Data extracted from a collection
- Opening Delimiter -
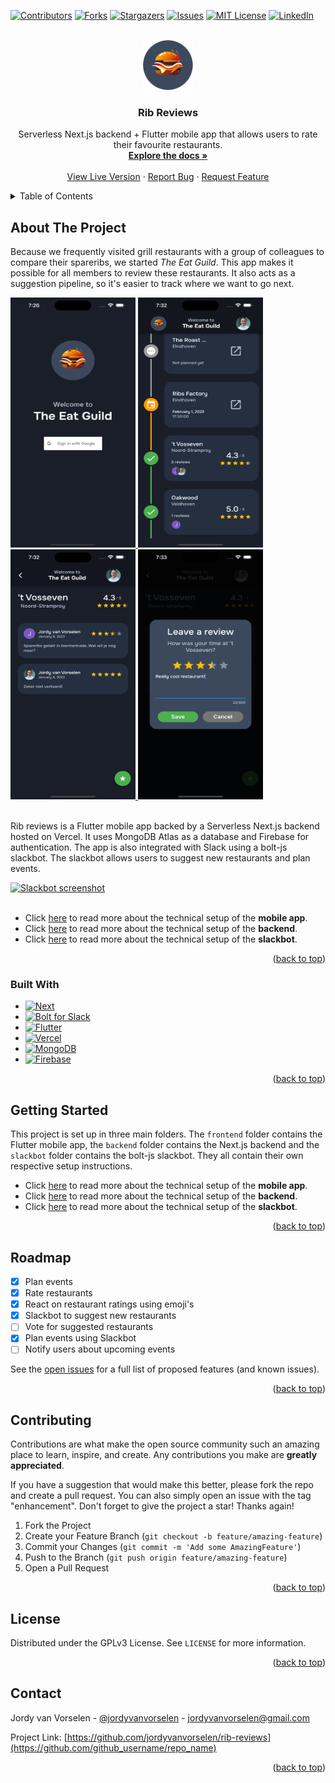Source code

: <a name="readme-top"></a>

[![Contributors][contributors-shield]][contributors-url]
[![Forks][forks-shield]][forks-url]
[![Stargazers][stars-shield]][stars-url]
[![Issues][issues-shield]][issues-url]
[![MIT License][license-shield]][license-url]
[![LinkedIn][linkedin-shield]][linkedin-url]

<!-- PROJECT LOGO -->
<br />
<div align="center">
  <a href="https://github.com/jordyvanvorselen/rib-reviews">
    <img src="frontend/assets/images/logo.png" alt="Logo" width="80" height="80">
  </a>

<h3 align="center">Rib Reviews</h3>

  <p align="center">
    Serverless Next.js backend + Flutter mobile app that allows users to rate their favourite restaurants.
    <br />
    <a href="https://github.com/jordyvanvorselen/rib-reviews"><strong>Explore the docs »</strong></a>
    <br />
    <br />
    <a href="https://rib-reviews.web.app">View Live Version</a>
    ·
    <a href="https://github.com/jordyvanvorselen/rib-reviews/issues">Report Bug</a>
    ·
    <a href="https://github.com/jordyvanvorselen/rib-reviews/issues">Request Feature</a>
  </p>
</div>

<!-- TABLE OF CONTENTS -->
<details>
  <summary>Table of Contents</summary>
  <ol>
    <li>
      <a href="#about-the-project">About The Project</a>
      <ul>
        <li><a href="#built-with">Built With</a></li>
      </ul>
    </li>
    <li><a href="#getting-started">Getting Started</a></li>
    <li><a href="#usage">Usage</a></li>
    <li><a href="#roadmap">Roadmap</a></li>
    <li><a href="#contributing">Contributing</a></li>
    <li><a href="#license">License</a></li>
    <li><a href="#contact">Contact</a></li>
  </ol>
</details>

<!-- ABOUT THE PROJECT -->

## About The Project

Because we frequently visited grill restaurants with a group of colleagues to compare their spareribs, we started _The Eat Guild_. This app makes it possible for all members to review these restaurants. It also acts as a suggestion pipeline, so it's easier to track where we want to go next.

<a href="https://github.com/jordyvanvorselen/rib-reviews">
  <img src="screenshots/login.png" alt="Login screenshot" width="200" height="400">
  <img src="screenshots/timeline.png" alt="Timeline screenshot" width="200" height="400">
  <img src="screenshots/reviews.png" alt="Reviews screenshot" width="200" height="400">
  <img src="screenshots/review_alert.png" alt="Review alert screenshot" width="200" height="400">
  <br>
  <br>
</a>

Rib reviews is a Flutter mobile app backed by a Serverless Next.js backend hosted on Vercel. It uses MongoDB Atlas as a database and Firebase for authentication. The app is also integrated with Slack using a bolt-js slackbot. The slackbot allows users to suggest new restaurants and plan events.

<a href="https://github.com/jordyvanvorselen/rib-reviews">
  <img src="screenshots/slackbot.PNG" alt="Slackbot screenshot" width="200" height="400">
  <br>
  <br>
</a>

- Click [here](./frontend/README.md) to read more about the technical setup of the **mobile app**.
- Click [here](./backend/README.md) to read more about the technical setup of the **backend**.
- Click [here](./slackbot/README.md) to read more about the technical setup of the **slackbot**.

<p align="right">(<a href="#readme-top">back to top</a>)</p>

### Built With

- [![Next][next.js]][next-url]
- [![Bolt for Slack][bolt]][bolt-url]
- [![Flutter][flutter]][flutter-url]
- [![Vercel][vercel]][vercel-url]
- [![MongoDB][mongo]][mongo-url]
- [![Firebase][firebase]][firebase-url]

<p align="right">(<a href="#readme-top">back to top</a>)</p>

<!-- GETTING STARTED -->

## Getting Started

This project is set up in three main folders. The `frontend` folder contains the Flutter mobile app, the `backend` folder contains the Next.js backend and the `slackbot` folder contains the bolt-js slackbot. They all contain their own respective setup instructions.

- Click [here](./frontend/README.md) to read more about the technical setup of the **mobile app**.
- Click [here](./backend/README.md) to read more about the technical setup of the **backend**.
- Click [here](./slackbot/README.md) to read more about the technical setup of the **slackbot**.

<p align="right">(<a href="#readme-top">back to top</a>)</p>

<!-- ROADMAP -->

## Roadmap

- [x] Plan events
- [x] Rate restaurants
- [x] React on restaurant ratings using emoji's
- [x] Slackbot to suggest new restaurants
- [ ] Vote for suggested restaurants
- [x] Plan events using Slackbot
- [ ] Notify users about upcoming events

See the [open issues](https://github.com/jordyvanvorselen/rib-reviews/issues) for a full list of proposed features (and known issues).

<p align="right">(<a href="#readme-top">back to top</a>)</p>

<!-- CONTRIBUTING -->

## Contributing

Contributions are what make the open source community such an amazing place to learn, inspire, and create. Any contributions you make are **greatly appreciated**.

If you have a suggestion that would make this better, please fork the repo and create a pull request. You can also simply open an issue with the tag "enhancement".
Don't forget to give the project a star! Thanks again!

1. Fork the Project
2. Create your Feature Branch (`git checkout -b feature/amazing-feature`)
3. Commit your Changes (`git commit -m 'Add some AmazingFeature'`)
4. Push to the Branch (`git push origin feature/amazing-feature`)
5. Open a Pull Request

<p align="right">(<a href="#readme-top">back to top</a>)</p>

<!-- LICENSE -->

## License

Distributed under the GPLv3 License. See `LICENSE` for more information.

<p align="right">(<a href="#readme-top">back to top</a>)</p>

<!-- CONTACT -->

## Contact

Jordy van Vorselen - [@jordyvanvorselen](https://twitter.com/jordyvanvorselen) - jordyvanvorselen@gmail.com

Project Link: [https://github.com/jordyvanvorselen/rib-reviews](https://github.com/github_username/repo_name)

<p align="right">(<a href="#readme-top">back to top</a>)</p>

<!-- MARKDOWN LINKS & IMAGES -->
<!-- https://www.markdownguide.org/basic-syntax/#reference-style-links -->

[contributors-shield]: https://img.shields.io/github/contributors/jordyvanvorselen/rib-reviews.svg?style=for-the-badge
[contributors-url]: https://github.com/jordyvanvorselen/rib-reviews/graphs/contributors
[forks-shield]: https://img.shields.io/github/forks/jordyvanvorselen/rib-reviews.svg?style=for-the-badge
[forks-url]: https://github.com/jordyvanvorselen/rib-reviews/network/members
[stars-shield]: https://img.shields.io/github/stars/jordyvanvorselen/rib-reviews.svg?style=for-the-badge
[stars-url]: https://github.com/jordyvanvorselen/rib-reviews/stargazers
[issues-shield]: https://img.shields.io/github/issues/jordyvanvorselen/rib-reviews.svg?style=for-the-badge
[issues-url]: https://github.com/jordyvanvorselen/rib-reviews/issues
[license-shield]: https://img.shields.io/github/license/jordyvanvorselen/rib-reviews.svg?style=for-the-badge&license=agplv3
[license-url]: https://github.com/jordyvanvorselen/rib-reviews/blob/master/LICENSE
[linkedin-shield]: https://img.shields.io/badge/-LinkedIn-black.svg?style=for-the-badge&logo=linkedin&colorB=555
[linkedin-url]: https://linkedin.com/in/jordy-van-vorselen
[next.js]: https://img.shields.io/badge/next.js-000000?style=for-the-badge&logo=nextdotjs&logoColor=white
[next-url]: https://nextjs.org/
[flutter]: https://img.shields.io/badge/flutter-000000?style=for-the-badge&logo=flutter&logoColor=blue
[flutter-url]: https://flutter.dev/
[mongo]: https://img.shields.io/badge/mongodb-000000?style=for-the-badge&logo=mongodb&logoColor=green
[mongo-url]: https://www.mongodb.com/
[bolt]: https://img.shields.io/badge/bolt%20for%20slack-000000?style=for-the-badge&logo=slack&logoColor=red
[bolt-url]: https://github.com/slackapi/bolt-js
[vercel]: https://img.shields.io/badge/vercel-000000?style=for-the-badge&logo=vercel&logoColor=white
[vercel-url]: https://vercel.com/
[firebase]: https://img.shields.io/badge/firebase-000000?style=for-the-badge&logo=firebase&logoColor=orange
[firebase-url]: https://firebase.google.com/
- Closing Delimiter -
» **BRIEF**
Give the lines again exactly, starting where the entries begin and stopping once the line with "## About The Project" is included; pictures are not copied.

» **ANSWER TO THIS TASK**
Source code

: <a name="readme-top"></a>

[![Contributors][contributors-shield]][contributors-url]
[![Forks][forks-shield]][forks-url]
[![Stargazers][stars-shield]][stars-url]
[![Issues][issues-shield]][issues-url]
[![MIT License][license-shield]][license-url]
[![LinkedIn][linkedin-shield]][linkedin-url]

<!-- PROJECT LOGO -->
<br />
<div align="center">
  <a href="https://github.com/jordyvanvorselen/rib-reviews">
    <img src="frontend/assets/images/logo.png" alt="Logo" width="80" height="80">
  </a>

<h3 align="center">Rib Reviews</h3>

  <p align="center">
    Serverless Next.js backend + Flutter mobile app that allows users to rate their favourite restaurants.
    <br />
    <a href="https://github.com/jordyvanvorselen/rib-reviews"><strong>Explore the docs »</strong></a>
    <br />
    <br />
    <a href="https://rib-reviews.web.app">View Live Version</a>
    ·
    <a href="https://github.com/jordyvanvorselen/rib-reviews/issues">Report Bug</a>
    ·
    <a href="https://github.com/jordyvanvorselen/rib-reviews/issues">Request Feature</a>
  </p>
</div>

<!-- TABLE OF CONTENTS -->
<details>
  <summary>Table of Contents</summary>
  <ol>
    <li>
      <a href="#about-the-project">About The Project</a>
      <ul>
        <li><a href="#built-with">Built With</a></li>
      </ul>
    </li>
    <li><a href="#getting-started">Getting Started</a></li>
    <li><a href="#usage">Usage</a></li>
    <li><a href="#roadmap">Roadmap</a></li>
    <li><a href="#contributing">Contributing</a></li>
    <li><a href="#license">License</a></li>
    <li><a href="#contact">Contact</a></li>
  </ol>
</details>

<!-- ABOUT THE PROJECT -->

## About The Project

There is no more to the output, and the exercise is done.